-- Entries shown follows --

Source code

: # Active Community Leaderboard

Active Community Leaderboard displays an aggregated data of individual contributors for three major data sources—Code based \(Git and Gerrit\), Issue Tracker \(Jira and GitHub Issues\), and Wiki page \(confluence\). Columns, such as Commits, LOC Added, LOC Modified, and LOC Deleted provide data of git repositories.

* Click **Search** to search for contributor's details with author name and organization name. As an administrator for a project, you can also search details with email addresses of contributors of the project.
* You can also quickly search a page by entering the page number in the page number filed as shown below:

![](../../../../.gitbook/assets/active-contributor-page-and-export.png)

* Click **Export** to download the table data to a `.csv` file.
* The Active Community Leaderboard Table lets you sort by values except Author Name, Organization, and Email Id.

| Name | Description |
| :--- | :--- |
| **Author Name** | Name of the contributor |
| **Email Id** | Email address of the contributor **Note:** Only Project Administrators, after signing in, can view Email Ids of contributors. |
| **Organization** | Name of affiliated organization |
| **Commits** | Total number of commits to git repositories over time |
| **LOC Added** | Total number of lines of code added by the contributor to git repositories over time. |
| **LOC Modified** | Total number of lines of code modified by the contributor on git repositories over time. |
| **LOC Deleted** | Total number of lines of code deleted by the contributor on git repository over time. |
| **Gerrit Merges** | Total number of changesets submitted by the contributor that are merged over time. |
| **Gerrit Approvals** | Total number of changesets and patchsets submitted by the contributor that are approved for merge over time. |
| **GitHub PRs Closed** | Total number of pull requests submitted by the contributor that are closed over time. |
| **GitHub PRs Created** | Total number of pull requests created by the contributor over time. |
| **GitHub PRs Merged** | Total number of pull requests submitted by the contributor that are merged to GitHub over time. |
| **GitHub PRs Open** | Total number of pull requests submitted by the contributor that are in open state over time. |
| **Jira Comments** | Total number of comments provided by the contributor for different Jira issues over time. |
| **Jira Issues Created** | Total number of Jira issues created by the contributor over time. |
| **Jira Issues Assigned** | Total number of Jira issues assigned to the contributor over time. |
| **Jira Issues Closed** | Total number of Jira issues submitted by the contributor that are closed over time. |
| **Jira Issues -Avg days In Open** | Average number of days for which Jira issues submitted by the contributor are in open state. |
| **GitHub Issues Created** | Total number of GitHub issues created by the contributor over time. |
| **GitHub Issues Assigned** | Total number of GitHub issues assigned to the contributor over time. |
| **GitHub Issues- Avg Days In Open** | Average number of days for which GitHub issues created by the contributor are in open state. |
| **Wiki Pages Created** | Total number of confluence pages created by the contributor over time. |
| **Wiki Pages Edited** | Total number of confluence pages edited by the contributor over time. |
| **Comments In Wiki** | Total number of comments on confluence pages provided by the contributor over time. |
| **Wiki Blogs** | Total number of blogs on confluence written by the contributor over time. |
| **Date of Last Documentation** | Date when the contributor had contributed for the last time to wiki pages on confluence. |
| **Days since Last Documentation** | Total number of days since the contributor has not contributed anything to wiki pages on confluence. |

-- Entries shown concluded --

Problem details:
Each record shown above must be reproduced exactly.

Written answer:
Source code

: # Active Community Leaderboard

Active Community Leaderboard displays an aggregated data of individual contributors for three major data sources—Code based \(Git and Gerrit\), Issue Tracker \(Jira and GitHub Issues\), and Wiki page \(confluence\). Columns, such as Commits, LOC Added, LOC Modified, and LOC Deleted provide data of git repositories.

* Click **Search** to search for contributor's details with author name and organization name. As an administrator for a project, you can also search details with email addresses of contributors of the project.
* You can also quickly search a page by entering the page number in the page number filed as shown below:

![](../../../../.gitbook/assets/active-contributor-page-and-export.png)

* Click **Export** to download the table data to a `.csv` file.
* The Active Community Leaderboard Table lets you sort by values except Author Name, Organization, and Email Id.

| Name | Description |
| :--- | :--- |
| **Author Name** | Name of the contributor |
| **Email Id** | Email address of the contributor **Note:** Only Project Administrators, after signing in, can view Email Ids of contributors. |
| **Organization** | Name of affiliated organization |
| **Commits** | Total number of commits to git repositories over time |
| **LOC Added** | Total number of lines of code added by the contributor to git repositories over time. |
| **LOC Modified** | Total number of lines of code modified by the contributor on git repositories over time. |
| **LOC Deleted** | Total number of lines of code deleted by the contributor on git repository over time. |
| **Gerrit Merges** | Total number of changesets submitted by the contributor that are merged over time. |
| **Gerrit Approvals** | Total number of changesets and patchsets submitted by the contributor that are approved for merge over time. |
| **GitHub PRs Closed** | Total number of pull requests submitted by the contributor that are closed over time. |
| **GitHub PRs Created** | Total number of pull requests created by the contributor over time. |
| **GitHub PRs Merged** | Total number of pull requests submitted by the contributor that are merged to GitHub over time. |
| **GitHub PRs Open** | Total number of pull requests submitted by the contributor that are in open state over time. |
| **Jira Comments** | Total number of comments provided by the contributor for different Jira issues over time. |
| **Jira Issues Created** | Total number of Jira issues created by the contributor over time. |
| **Jira Issues Assigned** | Total number of Jira issues assigned to the contributor over time. |
| **Jira Issues Closed** | Total number of Jira issues submitted by the contributor that are closed over time. |
| **Jira Issues -Avg days In Open** | Average number of days for which Jira issues submitted by the contributor are in open state. |
| **GitHub Issues Created** | Total number of GitHub issues created by the contributor over time. |
| **GitHub Issues Assigned** | Total number of GitHub issues assigned to the contributor over time. |
| **GitHub Issues- Avg Days In Open** | Average number of days for which GitHub issues created by the contributor are in open state. |
| **Wiki Pages Created** | Total number of confluence pages created by the contributor over time. |
| **Wiki Pages Edited** | Total number of confluence pages edited by the contributor over time. |
| **Comments In Wiki** | Total number of comments on confluence pages provided by the contributor over time. |
| **Wiki Blogs** | Total number of blogs on confluence written by the contributor over time. |
| **Date of Last Documentation** | Date when the contributor had contributed for the last time to wiki pages on confluence. |
| **Days since Last Documentation** | Total number of days since the contributor has not contributed anything to wiki pages on confluence. |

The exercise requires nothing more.